Napta

Is Napta Down Right Now? Check if there is a current outage ongoing.

Napta is currently Operational

Last checked from Napta's official status page

Historical record of incidents for Napta

Report: "Service outage"

Last update
postmortem

We would like to share an overview of a service interruption that occurred on May 6th, 2025, affecting access to the Napta application. Below is a timeline of events, a simplified explanation of the cause related to a database update, and the actions we are taking. ### **Timeline of Events** * **1:46 PM CET:** Users began experiencing issues accessing the Napta application. * **1:54 PM CET:** Our monitoring systems triggered "too many 5xx" alarms, indicating a high volume of errors. * **2:00 PM CET:** Issue was identified and a fix was launched. * **2:06 PM CET:** Access to the application was fully restored. ### **Root Cause** The interruption occurred during a planned update to our platform that included changes to the structure of our application's database \(a database schema migration\). An automated process that applies these database changes ran in an unexpected order relative to the application's code update. This temporary mismatch meant the application's software was looking for data in a database structure that wasn't yet fully in place, preventing it from operating correctly. ### **Action Plan** To prevent similar incidents related to database updates, we are reinforcing the synchronization between database updates and application code updates in our deployment processes to ensure they occur in the correct order, and we are reviewing the thresholds and sensitivity of our alarms to provide earlier warnings of service disruptions. ### **Closing Remarks** We sincerely apologize for the disruption this service interruption caused. We understand the importance of a reliable platform and are committed to continuously improving our systems and processes to minimize the risk of future incidents. If you have any further questions, please don’t hesitate to contact our support team.

resolved

This incident has been resolved.

monitoring

The issue is mitigated and we're now monitoring it.

identified

We've identified the cause of the problem and are working on it

investigating

We are currently experiencing service outage on app.napta.io, our team is looking into this.

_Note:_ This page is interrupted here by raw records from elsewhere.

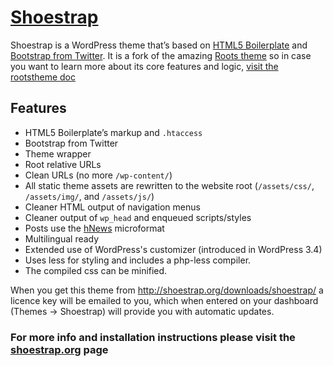 # [Shoestrap](https://github.com/aristath/shoestrap)

Shoestrap is a WordPress theme that’s based on [HTML5 Boilerplate](http://html5boilerplate.com/) and [Bootstrap from Twitter](http://twitter.github.com/bootstrap/).
It is a fork of the amazing [Roots theme](http://rootstheme.com ) so in case you want to learn more about its core features and logic, [visit the rootstheme doc](https://github.com/retlehs/roots/tree/master/doc)

## Features

* HTML5 Boilerplate’s markup and `.htaccess`
* Bootstrap from Twitter
* Theme wrapper
* Root relative URLs
* Clean URLs (no more `/wp-content/`)
* All static theme assets are rewritten to the website root (`/assets/css/`, `/assets/img/`, and `/assets/js/`)
* Cleaner HTML output of navigation menus
* Cleaner output of `wp_head` and enqueued scripts/styles
* Posts use the [hNews](http://microformats.org/wiki/hnews) microformat
* Multilingual ready
* Extended use of WordPress's customizer (introduced in WordPress 3.4)
* Uses less for styling and includes a php-less compiler.
* The compiled css can be minified.

When you get this theme from http://shoestrap.org/downloads/shoestrap/ a licence key will be emailed to you, which when entered on your dashboard (Themes -> Shoestrap) will provide you with automatic updates.

### For more info and installation instructions please visit the [shoestrap.org](http://shoestrap.org) page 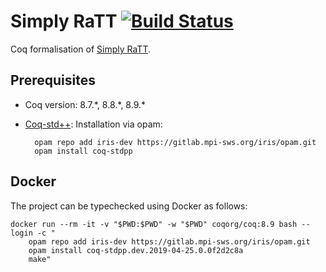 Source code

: # Simply RaTT [![Build Status](https://travis-ci.org/pa-ba/simply-ratt.svg?branch=master)](https://travis-ci.org/pa-ba/simply-ratt)

Coq formalisation of [Simply RaTT](https://arxiv.org/abs/1903.05879).

## Prerequisites

- Coq version: 8.7.\*, 8.8.\*, 8.9.\*

- [Coq-std++](https://gitlab.mpi-sws.org/iris/stdpp): Installation via opam:

		opam repo add iris-dev https://gitlab.mpi-sws.org/iris/opam.git
		opam install coq-stdpp

## Docker

The project can be typechecked using Docker as follows:

	docker run --rm -it -v "$PWD:$PWD" -w "$PWD" coqorg/coq:8.9 bash --login -c "
		opam repo add iris-dev https://gitlab.mpi-sws.org/iris/opam.git
		opam install coq-stdpp.dev.2019-04-25.0.0f2d2c8a
		make"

Report: "Degraded performance"

Last update
postmortem

On March 14th, 2025, Napta experienced an incident affecting platform performance. We would like to share a detailed timeline of events, the root cause, and the actions taken to prevent similar issues in the future. ### **Timeline of Events** **2:40 PM CET** Our monitoring systems detected a sudden increase in response times across the platform. **3:10 PM CET** The root cause was identified and mitigated. Response times returned to normal and the platform became fully responsive again. ### **Root Cause** The issue was caused by a process that unexpectedly acquired a global lock on a specific client database for an undetermined amount of time. This lock prevented other transactions from executing, triggering timeouts and creating bottlenecks across the system for all our clients. ### **Action Plan** To prevent similar incidents in the future, we introduced stricter timeout configurations to automatically terminate blocking database operations after a short period of time, preventing prolonged lock situations. ### **Closing Remarks** We sincerely apologize for the inconvenience this incident may have caused. We remain committed to maintaining a reliable and high-performing platform, and continue to improve our monitoring and safeguards accordingly. ‌ If you have any further questions, please don’t hesitate to contact our support team.

resolved

We have identified the root cause of the issue and successfully resolved it. A postmortem report will be published soon. We sincerely apologize for any inconvenience this may have caused.

investigating

We are currently experiencing degraded performances on app.napta.io, our team is looking into this.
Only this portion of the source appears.